- _THE TASK_:
Among the entries that follow, find every line with the word "your" and copy it.
——————
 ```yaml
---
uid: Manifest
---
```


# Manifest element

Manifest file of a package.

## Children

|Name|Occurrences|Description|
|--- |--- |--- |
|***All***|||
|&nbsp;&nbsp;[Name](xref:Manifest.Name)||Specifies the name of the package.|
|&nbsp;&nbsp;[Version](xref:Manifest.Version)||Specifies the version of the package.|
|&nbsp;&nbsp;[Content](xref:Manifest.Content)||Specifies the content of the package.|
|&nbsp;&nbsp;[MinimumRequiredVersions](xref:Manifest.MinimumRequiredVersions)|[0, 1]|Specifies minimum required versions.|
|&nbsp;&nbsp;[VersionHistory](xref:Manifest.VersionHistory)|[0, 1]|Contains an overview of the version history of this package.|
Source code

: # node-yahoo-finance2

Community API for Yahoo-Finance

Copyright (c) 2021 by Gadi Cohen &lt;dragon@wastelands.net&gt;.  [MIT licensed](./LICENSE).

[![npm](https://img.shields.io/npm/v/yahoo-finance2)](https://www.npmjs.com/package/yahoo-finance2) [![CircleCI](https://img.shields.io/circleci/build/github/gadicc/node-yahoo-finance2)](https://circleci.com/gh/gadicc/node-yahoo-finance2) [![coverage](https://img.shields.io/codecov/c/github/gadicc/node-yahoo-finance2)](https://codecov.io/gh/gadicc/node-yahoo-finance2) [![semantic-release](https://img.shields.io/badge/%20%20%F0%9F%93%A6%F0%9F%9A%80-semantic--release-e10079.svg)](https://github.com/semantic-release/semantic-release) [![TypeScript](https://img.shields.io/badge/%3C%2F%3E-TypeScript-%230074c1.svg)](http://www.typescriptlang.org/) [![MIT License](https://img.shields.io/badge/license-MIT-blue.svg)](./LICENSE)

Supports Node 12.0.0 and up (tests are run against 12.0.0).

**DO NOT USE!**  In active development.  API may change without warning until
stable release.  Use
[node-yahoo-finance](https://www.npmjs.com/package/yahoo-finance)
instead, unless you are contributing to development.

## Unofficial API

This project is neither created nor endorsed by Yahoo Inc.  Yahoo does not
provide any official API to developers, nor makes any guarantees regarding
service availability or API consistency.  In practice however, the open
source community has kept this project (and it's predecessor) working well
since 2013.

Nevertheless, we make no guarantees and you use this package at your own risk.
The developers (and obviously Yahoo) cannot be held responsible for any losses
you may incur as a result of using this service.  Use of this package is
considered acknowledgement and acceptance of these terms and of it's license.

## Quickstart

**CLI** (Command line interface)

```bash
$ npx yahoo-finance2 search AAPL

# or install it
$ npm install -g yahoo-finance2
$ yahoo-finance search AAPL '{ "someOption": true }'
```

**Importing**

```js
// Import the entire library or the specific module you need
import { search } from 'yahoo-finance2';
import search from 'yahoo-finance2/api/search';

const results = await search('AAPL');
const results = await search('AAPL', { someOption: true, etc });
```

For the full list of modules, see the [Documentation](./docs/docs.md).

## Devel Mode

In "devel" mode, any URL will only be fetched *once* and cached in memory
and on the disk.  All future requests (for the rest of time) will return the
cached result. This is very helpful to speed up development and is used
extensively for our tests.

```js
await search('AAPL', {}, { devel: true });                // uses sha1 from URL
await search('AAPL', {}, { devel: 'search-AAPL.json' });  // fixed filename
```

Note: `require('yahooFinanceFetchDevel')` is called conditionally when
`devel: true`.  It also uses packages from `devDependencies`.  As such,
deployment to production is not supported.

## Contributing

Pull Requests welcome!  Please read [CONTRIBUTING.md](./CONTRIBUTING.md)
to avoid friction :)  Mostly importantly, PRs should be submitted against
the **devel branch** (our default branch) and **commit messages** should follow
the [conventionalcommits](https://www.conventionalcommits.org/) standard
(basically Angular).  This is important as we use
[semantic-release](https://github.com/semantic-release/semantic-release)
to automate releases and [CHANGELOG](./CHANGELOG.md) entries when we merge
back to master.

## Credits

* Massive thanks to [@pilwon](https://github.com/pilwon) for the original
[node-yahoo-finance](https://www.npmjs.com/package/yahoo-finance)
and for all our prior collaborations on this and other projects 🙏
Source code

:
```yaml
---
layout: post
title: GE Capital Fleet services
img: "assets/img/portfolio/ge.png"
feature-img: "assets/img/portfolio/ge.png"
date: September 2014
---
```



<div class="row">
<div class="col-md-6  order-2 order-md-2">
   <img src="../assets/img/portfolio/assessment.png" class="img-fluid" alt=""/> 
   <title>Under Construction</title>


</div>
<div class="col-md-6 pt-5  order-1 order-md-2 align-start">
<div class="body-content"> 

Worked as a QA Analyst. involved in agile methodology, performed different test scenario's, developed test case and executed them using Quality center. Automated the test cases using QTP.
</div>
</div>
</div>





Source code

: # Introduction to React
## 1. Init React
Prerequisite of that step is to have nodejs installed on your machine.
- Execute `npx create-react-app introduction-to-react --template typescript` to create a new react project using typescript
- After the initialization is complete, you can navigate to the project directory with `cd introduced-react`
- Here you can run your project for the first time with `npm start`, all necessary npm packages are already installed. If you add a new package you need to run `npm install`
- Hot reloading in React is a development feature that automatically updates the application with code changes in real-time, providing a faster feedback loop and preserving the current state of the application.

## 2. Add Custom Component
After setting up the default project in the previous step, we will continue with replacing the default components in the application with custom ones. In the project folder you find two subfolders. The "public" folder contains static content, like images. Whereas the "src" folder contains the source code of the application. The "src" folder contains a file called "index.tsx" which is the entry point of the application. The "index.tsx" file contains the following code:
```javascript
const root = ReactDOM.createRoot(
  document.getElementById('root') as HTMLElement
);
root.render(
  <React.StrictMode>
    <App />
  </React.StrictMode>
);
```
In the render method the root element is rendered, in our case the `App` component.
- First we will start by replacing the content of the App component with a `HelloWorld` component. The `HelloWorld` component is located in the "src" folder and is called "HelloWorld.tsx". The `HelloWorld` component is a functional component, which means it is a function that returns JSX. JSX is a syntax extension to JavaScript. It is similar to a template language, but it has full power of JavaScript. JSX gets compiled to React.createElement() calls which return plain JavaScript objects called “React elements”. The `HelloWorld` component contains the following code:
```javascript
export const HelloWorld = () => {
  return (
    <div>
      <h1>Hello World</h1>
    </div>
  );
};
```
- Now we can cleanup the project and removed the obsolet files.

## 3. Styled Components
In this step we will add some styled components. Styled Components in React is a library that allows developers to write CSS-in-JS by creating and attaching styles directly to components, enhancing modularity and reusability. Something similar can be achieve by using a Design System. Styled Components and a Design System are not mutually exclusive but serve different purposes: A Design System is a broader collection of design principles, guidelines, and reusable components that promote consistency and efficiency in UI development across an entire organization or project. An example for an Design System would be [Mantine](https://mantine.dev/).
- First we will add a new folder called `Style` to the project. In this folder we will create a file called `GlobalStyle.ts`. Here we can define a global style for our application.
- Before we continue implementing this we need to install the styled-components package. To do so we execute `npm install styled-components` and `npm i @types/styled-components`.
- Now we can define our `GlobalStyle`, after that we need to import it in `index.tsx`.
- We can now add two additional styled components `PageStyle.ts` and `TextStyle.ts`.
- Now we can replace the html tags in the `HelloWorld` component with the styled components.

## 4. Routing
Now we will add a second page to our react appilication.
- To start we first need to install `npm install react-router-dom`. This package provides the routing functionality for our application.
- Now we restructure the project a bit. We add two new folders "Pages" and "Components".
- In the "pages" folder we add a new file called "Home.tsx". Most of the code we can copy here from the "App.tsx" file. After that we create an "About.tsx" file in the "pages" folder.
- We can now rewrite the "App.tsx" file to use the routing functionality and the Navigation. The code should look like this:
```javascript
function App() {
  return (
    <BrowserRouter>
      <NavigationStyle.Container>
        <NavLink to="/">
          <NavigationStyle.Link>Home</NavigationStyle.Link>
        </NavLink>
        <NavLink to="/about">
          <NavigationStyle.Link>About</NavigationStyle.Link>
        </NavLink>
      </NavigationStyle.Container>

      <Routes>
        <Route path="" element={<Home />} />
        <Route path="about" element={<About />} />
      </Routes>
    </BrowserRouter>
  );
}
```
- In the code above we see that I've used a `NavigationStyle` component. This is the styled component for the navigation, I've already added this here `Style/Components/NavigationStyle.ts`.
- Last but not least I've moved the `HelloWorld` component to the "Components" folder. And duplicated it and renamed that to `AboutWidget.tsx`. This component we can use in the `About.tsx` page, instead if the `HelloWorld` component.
——————
- _FINAL ANSWER_:
Nevertheless, we make no guarantees and you use this package at your own risk.
Prerequisite of that step is to have nodejs installed on your machine.
- Here you can run your project for the first time with `npm start`, all necessary npm packages are already installed. If you add a new package you need to run `npm install`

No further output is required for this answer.